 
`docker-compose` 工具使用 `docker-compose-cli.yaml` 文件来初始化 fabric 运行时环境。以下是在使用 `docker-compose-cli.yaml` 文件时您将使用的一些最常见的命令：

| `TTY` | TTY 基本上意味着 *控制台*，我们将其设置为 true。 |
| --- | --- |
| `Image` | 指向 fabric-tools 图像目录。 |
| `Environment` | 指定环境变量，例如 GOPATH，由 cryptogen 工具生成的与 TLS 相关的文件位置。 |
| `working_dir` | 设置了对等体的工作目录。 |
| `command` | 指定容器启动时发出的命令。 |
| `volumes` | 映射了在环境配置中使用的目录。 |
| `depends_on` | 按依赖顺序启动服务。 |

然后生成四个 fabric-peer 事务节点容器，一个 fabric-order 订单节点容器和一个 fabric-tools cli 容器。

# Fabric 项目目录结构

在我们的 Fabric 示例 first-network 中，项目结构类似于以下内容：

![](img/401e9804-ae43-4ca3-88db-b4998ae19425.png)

+ + + + +

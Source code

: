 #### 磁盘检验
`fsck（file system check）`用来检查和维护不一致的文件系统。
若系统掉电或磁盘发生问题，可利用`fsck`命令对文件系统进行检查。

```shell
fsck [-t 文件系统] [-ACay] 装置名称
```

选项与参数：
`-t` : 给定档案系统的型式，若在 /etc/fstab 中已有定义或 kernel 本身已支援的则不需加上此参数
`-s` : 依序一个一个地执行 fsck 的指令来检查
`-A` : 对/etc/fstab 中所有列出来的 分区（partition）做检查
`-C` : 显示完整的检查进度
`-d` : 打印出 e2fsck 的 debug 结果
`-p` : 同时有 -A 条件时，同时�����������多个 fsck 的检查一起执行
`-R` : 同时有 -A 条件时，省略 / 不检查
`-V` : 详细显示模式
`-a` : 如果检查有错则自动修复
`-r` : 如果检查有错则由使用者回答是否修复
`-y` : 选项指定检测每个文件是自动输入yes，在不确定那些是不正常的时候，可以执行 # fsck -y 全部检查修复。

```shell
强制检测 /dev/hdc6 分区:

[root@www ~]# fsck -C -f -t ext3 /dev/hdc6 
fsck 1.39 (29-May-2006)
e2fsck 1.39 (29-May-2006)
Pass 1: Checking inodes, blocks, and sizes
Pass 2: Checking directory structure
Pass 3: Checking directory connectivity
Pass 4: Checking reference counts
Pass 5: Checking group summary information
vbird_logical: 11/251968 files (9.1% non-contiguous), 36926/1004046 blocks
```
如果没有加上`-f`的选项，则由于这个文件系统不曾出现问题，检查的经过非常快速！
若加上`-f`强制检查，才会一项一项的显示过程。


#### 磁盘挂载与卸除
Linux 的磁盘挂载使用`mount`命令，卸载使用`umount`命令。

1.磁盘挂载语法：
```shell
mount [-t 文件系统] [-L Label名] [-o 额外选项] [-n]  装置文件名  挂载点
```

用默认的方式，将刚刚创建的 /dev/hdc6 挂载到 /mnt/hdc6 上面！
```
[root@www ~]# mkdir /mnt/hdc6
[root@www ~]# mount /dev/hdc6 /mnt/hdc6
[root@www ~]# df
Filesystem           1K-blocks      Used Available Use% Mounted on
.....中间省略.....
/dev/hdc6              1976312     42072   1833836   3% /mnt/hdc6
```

+ + + + +

#### WHAT YOU SHOULD DO:
Among the lines above, find those with the string "fstab" and copy them.

#### EXERCISE ANSWER:
`-t` : 给定档案系统的型式，若在 /etc/fstab 中已有定义或 kernel 本身已支援的则不需加上此参数
`-A` : 对/etc/fstab 中所有列出来的 分区（partition）做检查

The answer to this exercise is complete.